Nye Beach. Originally part of the Siletz Indian Reservation. After the federal government took the land back, John Nye homesteaded in this area.
Buzz on 21st January 2016 @ 7:18am
Even in the 21st century, that would be a lot of people. We don't see many suits on today's beaches.
We had a friend in the 1980's who worked for the BIA and moved to the Siletz Reservation. The early treaty writers were willing to give the Indians, the land they saw no value in. The problem was, as more settlers moved into the area, all vacant land had some value.
I think Congress decided the Indians didn't need to use that trail from their village on the Siletz River down to the beach. Nor did they need the beach.
There were some Klickitats from the Willamette Valley included in the Siletz Reservation.
L.E. on 21st January 2016 @ 8:46am
Some of the less crowded Oregon beaches still allow driving, they are listed on the official Oregon state maps.

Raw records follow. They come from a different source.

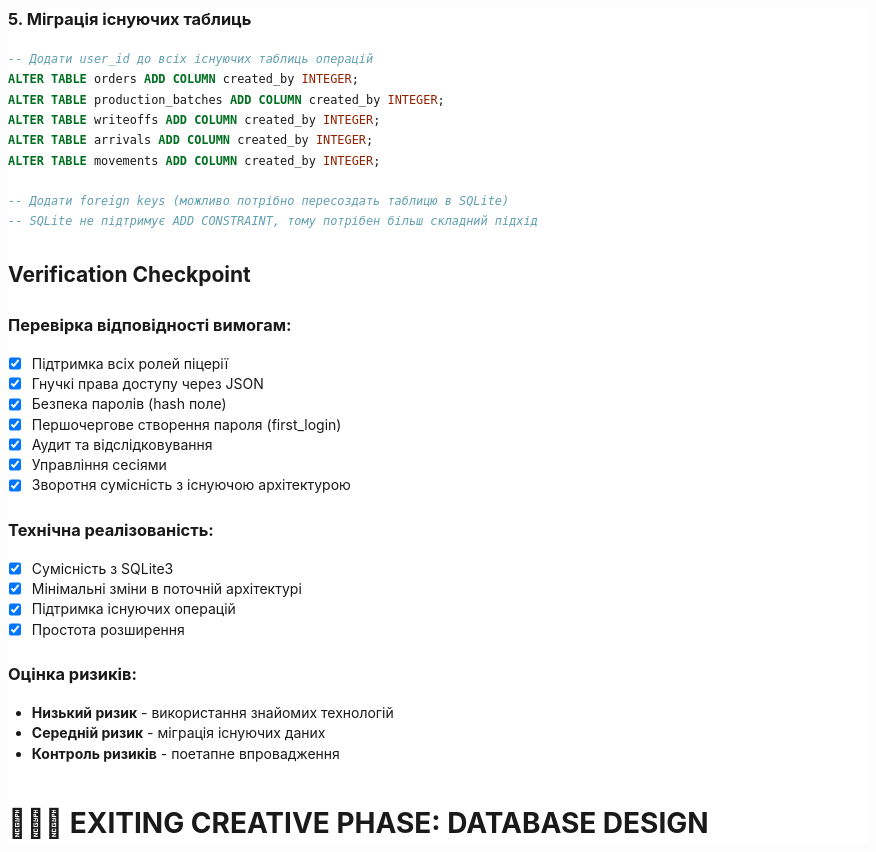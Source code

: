 ### 5. Міграція існуючих таблиць
```sql
-- Додати user_id до всіх існуючих таблиць операцій
ALTER TABLE orders ADD COLUMN created_by INTEGER;
ALTER TABLE production_batches ADD COLUMN created_by INTEGER;
ALTER TABLE writeoffs ADD COLUMN created_by INTEGER;
ALTER TABLE arrivals ADD COLUMN created_by INTEGER;
ALTER TABLE movements ADD COLUMN created_by INTEGER;

-- Додати foreign keys (можливо потрібно пересоздать таблицю в SQLite)
-- SQLite не підтримує ADD CONSTRAINT, тому потрібен більш складний підхід
```

## Verification Checkpoint

### Перевірка відповідності вимогам:
- [x] Підтримка всіх ролей піцерії
- [x] Гнучкі права доступу через JSON
- [x] Безпека паролів (hash поле)
- [x] Першочергове створення пароля (first_login)
- [x] Аудит та відслідковування
- [x] Управління сесіями
- [x] Зворотня сумісність з існуючою архітектурою

### Технічна реалізованість:
- [x] Сумісність з SQLite3
- [x] Мінімальні зміни в поточній архітектурі
- [x] Підтримка існуючих операцій
- [x] Простота розширення

### Оцінка ризиків:
- **Низький ризик** - використання знайомих технологій
- **Середній ризик** - міграція існуючих даних
- **Контроль ризиків** - поетапне впровадження

# 🎨🎨🎨 EXITING CREATIVE PHASE: DATABASE DESIGN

Kenn on 21st January 2016 @ 9:41am
Unlike today when people are sun worshipers, we see people protecting their skin from the suns rays. I would imagine that one at least one occasion an old car got bogged down when they didn't get out quick enough when the tide was coming in.
Curious as to where the man carrying the drum is off to. Band on the beach?
Charlott on 21st January 2016 @ 11:43am
Looks no different than today's 4 of July at Gearhart
Bill P on 21st January 2016 @ 1:47pm
I understand that beaches were considered roadway in the highway system, especially south of Florence.
Susan Turner on 21st January 2016 @ 8:04pm
On Washington's Long Beach Peninsula, the beach is considered a state highway. Speed limit 25 mph, driver's license, seat belt etc required.
Every once in a while, in the local newspaper, during the summertime, there will be a letter to the editor complaining about the cars on the beach.